● **WHAT YOU SHOULD DO**
Please return every line from the entries that has the string "Android" in it.

□ □ □ □ □ □ □

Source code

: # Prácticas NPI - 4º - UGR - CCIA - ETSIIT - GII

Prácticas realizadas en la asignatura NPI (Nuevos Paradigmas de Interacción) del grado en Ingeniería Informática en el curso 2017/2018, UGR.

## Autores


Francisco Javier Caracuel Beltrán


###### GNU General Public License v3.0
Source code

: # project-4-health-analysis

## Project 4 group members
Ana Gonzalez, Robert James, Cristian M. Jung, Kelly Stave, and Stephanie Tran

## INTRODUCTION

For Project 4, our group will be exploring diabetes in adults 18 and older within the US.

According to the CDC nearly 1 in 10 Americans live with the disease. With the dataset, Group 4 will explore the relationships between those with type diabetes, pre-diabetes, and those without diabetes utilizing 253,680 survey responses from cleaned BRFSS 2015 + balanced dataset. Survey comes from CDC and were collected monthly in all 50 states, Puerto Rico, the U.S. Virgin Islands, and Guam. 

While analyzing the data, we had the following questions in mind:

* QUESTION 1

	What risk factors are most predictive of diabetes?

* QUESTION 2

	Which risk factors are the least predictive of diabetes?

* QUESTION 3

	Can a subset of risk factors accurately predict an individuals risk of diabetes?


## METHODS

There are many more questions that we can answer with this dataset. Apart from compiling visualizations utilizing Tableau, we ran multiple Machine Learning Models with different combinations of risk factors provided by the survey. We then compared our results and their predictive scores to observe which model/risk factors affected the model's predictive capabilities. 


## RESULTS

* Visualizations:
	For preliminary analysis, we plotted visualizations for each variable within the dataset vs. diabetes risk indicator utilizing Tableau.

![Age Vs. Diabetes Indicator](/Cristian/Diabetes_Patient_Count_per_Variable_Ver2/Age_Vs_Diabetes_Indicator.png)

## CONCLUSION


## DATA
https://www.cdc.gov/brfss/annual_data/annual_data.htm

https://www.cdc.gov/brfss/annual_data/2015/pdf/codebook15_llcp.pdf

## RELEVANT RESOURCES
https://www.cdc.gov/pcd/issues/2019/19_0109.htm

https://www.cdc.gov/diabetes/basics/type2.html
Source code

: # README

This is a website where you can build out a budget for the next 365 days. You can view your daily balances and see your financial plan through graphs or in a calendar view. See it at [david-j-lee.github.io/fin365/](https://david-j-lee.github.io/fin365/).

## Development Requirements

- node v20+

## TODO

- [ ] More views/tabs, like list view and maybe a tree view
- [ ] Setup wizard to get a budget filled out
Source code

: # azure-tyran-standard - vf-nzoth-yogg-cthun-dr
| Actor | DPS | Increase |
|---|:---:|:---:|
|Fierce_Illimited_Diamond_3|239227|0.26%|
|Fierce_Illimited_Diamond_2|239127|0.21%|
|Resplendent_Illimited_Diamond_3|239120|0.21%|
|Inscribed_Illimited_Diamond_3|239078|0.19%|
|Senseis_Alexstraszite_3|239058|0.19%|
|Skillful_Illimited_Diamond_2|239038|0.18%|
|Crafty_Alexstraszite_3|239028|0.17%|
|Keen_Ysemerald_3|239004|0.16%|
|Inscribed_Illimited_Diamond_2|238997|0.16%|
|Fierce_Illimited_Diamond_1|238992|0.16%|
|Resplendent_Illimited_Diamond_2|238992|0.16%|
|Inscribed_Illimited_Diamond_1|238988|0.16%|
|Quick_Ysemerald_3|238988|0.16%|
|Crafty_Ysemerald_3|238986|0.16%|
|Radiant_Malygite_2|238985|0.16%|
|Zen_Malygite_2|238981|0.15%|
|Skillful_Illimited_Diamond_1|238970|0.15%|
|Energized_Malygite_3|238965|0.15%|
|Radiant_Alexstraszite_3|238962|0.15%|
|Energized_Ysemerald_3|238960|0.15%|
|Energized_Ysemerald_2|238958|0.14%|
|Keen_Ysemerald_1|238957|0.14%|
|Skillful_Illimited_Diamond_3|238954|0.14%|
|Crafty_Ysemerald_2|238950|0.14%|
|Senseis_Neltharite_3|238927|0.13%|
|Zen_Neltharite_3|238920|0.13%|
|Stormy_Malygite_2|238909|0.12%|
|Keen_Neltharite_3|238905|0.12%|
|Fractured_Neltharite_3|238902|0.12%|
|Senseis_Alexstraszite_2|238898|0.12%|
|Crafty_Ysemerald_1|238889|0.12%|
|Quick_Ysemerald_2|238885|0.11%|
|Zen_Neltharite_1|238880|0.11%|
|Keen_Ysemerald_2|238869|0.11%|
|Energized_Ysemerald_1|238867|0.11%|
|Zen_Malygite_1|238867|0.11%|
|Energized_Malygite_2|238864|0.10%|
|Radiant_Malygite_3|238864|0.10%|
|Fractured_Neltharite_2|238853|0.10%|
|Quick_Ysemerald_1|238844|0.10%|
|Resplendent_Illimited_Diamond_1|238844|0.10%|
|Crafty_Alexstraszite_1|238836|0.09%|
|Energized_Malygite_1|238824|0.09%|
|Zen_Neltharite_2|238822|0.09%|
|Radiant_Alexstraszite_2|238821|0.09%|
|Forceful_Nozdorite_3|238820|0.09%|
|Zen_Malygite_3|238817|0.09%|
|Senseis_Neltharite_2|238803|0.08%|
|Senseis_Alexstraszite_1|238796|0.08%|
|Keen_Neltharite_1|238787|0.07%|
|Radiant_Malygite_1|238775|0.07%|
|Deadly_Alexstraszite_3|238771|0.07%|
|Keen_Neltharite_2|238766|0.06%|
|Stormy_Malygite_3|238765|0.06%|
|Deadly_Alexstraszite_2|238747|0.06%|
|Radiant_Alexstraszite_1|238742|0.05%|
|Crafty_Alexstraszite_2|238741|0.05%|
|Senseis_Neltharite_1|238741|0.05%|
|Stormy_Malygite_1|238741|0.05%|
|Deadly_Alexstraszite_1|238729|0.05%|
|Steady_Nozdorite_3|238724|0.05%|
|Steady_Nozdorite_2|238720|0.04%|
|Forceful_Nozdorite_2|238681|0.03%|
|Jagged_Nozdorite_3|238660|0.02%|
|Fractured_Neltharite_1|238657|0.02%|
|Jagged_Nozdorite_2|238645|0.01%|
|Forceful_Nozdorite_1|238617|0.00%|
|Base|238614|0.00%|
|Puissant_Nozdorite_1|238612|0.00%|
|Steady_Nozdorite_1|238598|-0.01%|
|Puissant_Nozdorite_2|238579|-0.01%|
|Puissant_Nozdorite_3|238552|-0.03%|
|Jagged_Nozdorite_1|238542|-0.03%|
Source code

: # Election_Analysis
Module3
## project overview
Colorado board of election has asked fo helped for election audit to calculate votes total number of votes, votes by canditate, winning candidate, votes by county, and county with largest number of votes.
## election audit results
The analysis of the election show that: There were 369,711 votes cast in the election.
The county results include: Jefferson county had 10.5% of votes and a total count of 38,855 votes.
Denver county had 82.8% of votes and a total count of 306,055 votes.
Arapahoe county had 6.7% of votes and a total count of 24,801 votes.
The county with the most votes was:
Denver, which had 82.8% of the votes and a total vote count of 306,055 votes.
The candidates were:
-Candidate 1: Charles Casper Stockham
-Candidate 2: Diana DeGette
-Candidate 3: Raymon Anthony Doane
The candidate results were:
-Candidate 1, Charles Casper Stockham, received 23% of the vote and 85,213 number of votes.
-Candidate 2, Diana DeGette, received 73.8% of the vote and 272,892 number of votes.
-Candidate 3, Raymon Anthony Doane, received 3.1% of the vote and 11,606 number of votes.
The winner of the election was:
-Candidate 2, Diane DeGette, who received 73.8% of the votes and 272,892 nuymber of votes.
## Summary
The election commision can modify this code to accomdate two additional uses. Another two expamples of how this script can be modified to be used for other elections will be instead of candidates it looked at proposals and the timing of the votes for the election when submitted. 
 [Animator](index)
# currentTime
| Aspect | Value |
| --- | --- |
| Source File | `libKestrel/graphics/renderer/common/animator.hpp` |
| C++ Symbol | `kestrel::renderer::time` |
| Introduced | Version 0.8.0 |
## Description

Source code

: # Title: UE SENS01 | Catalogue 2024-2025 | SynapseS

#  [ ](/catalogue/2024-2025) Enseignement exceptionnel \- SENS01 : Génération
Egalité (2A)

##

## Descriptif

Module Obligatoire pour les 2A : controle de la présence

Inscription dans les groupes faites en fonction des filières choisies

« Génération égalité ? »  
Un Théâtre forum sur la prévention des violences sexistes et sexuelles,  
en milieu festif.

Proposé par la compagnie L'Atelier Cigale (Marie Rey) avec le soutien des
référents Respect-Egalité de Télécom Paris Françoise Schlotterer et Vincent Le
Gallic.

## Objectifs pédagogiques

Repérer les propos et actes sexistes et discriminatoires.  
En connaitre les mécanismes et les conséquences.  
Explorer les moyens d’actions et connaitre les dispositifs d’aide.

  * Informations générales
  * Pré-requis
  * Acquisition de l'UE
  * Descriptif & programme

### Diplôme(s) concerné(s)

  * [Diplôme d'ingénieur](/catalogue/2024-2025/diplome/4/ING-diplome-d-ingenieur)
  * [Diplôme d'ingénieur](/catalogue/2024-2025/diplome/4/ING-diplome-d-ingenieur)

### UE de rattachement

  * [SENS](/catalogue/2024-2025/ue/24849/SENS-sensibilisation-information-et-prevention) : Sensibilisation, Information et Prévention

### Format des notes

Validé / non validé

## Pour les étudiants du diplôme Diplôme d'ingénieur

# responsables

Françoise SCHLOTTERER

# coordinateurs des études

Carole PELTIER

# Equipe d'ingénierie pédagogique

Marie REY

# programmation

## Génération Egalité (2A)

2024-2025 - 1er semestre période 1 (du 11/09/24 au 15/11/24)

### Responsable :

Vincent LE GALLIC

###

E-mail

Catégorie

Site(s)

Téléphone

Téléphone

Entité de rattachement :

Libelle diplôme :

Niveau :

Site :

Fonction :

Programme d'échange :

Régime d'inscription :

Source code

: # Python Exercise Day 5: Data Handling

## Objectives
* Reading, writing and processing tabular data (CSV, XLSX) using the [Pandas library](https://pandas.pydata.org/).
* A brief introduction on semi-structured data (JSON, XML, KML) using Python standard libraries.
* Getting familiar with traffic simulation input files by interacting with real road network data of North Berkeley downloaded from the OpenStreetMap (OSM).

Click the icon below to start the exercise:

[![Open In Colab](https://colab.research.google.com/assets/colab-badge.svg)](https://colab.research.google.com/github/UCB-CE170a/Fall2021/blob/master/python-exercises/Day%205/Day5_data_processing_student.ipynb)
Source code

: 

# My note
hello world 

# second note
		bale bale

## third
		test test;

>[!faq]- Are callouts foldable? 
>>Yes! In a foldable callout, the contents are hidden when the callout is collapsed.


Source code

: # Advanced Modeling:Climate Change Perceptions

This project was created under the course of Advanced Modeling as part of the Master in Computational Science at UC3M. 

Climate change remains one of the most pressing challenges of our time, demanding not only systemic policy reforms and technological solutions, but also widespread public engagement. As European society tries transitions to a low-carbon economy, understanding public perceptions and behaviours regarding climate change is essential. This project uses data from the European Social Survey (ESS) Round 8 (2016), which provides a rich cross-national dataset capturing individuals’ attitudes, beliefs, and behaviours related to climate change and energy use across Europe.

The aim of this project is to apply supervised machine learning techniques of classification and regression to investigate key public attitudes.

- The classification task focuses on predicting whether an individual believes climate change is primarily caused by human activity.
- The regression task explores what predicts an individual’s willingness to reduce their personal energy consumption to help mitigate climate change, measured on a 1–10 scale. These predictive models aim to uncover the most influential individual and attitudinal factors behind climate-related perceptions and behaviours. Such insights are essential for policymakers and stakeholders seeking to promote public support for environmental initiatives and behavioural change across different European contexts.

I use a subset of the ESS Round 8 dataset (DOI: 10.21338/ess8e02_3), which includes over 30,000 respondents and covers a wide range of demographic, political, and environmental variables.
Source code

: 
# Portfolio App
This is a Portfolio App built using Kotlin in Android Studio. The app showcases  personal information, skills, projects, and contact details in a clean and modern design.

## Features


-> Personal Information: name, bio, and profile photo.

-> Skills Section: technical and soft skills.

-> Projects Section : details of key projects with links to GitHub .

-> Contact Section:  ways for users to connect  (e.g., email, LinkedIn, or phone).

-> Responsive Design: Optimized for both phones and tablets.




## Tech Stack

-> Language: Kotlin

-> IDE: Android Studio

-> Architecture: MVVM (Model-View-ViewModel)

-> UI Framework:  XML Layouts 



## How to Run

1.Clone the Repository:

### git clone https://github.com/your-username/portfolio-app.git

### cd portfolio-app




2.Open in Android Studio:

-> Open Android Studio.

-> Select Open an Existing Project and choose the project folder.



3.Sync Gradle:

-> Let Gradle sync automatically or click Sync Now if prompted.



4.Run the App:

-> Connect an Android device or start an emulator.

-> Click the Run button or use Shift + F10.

□ □ □ □ □ □ □

● **COMPLETED EXERCISE**
This is a Portfolio App built using Kotlin in Android Studio. The app showcases  personal information, skills, projects, and contact details in a clean and modern design.
-> IDE: Android Studio
2.Open in Android Studio:
-> Open Android Studio.
-> Connect an Android device or start an emulator.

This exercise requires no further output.